What is the significance of management's responsibility to evaluate Crave Franchising, LLC's ability to continue as a going concern?
Crave Franchise · 2025 FDDAnswer from 2025 FDD Document
Management is responsible for the preparation and fair presentation of these financial statements in accordance with accounting principles generally accepted in the United States of America; this includes the design, implementation, and maintenance of internal control relevant to the preparation and fair presentation of financial statements that are free from material misstatement, whether due to fraud or error.
In preparing the financial statements, management is required to evaluate whether there are conditions or events, considered in the aggregate, that raise substantial doubt about the Company's ability to continue as a going concern for one year after March 24, 2025.
Source: Item 23 — RECEIPTS (FDD pages 63–253)
What This Means (2025 FDD)
According to Crave's 2025 Franchise Disclosure Document, management's responsibility to evaluate the company's ability to continue as a going concern is a standard accounting practice. Specifically, management must assess whether there are conditions or events that raise substantial doubt about Crave's ability to continue operating for one year after March 24, 2025. This evaluation is crucial for ensuring the accuracy and reliability of Crave's financial statements.
For a prospective franchisee, this assessment provides insight into the financial stability of Crave. If management identifies substantial doubt about the company's ability to continue as a going concern, it could indicate potential risks for franchisees. These risks might include reduced support from the franchisor, difficulties in maintaining brand standards, or even the franchisor's inability to fulfill its obligations under the franchise agreement. Therefore, a franchisee should pay close attention to whether any such doubts are disclosed and carefully consider the implications.

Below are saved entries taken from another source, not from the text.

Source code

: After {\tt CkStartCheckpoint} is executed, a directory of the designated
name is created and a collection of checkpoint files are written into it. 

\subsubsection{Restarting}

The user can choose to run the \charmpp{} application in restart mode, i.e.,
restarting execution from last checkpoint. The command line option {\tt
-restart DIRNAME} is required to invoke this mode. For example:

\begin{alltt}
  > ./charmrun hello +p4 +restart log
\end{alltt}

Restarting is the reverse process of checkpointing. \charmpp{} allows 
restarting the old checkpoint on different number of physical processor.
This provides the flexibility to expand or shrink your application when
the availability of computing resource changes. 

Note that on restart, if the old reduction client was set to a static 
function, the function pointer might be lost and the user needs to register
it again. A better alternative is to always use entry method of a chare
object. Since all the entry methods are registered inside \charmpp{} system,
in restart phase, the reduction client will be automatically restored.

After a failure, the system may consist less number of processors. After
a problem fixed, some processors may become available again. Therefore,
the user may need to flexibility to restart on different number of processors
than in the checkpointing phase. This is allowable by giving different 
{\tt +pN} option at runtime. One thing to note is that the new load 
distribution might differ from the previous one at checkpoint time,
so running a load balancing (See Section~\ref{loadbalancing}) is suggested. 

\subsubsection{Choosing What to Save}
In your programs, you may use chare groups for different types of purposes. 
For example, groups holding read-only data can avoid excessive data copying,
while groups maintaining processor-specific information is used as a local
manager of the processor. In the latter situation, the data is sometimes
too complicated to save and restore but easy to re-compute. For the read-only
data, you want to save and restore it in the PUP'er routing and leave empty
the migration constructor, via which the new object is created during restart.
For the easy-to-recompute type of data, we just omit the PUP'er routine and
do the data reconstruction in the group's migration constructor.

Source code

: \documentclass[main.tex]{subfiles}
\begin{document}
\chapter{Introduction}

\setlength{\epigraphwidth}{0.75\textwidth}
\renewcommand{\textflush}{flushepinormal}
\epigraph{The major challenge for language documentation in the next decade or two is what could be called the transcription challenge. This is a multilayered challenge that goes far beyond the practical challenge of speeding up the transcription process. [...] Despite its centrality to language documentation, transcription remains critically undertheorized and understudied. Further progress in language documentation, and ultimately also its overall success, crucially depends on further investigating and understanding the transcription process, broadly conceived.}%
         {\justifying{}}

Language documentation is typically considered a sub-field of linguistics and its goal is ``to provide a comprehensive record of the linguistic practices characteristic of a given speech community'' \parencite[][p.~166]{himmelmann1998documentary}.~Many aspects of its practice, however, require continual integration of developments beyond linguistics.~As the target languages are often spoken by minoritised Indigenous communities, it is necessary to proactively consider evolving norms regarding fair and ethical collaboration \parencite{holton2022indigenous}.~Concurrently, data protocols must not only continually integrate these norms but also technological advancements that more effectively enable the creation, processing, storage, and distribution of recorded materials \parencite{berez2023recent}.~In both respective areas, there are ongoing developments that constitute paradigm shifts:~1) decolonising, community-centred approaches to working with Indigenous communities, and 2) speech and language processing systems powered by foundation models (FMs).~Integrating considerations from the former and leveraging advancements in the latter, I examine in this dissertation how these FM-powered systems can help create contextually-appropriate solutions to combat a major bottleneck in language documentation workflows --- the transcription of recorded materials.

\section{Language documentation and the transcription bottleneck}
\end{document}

This type of evaluation is a routine part of financial audits and is intended to provide transparency and accountability. It aligns with generally accepted accounting principles in the United States of America. Franchisees should review the auditor's report and the notes to the financial statements for any disclosures related to the going concern assessment to make an informed investment decision. If there are any concerns, a potential franchisee should seek clarification from Crave regarding their financial stability and future prospects.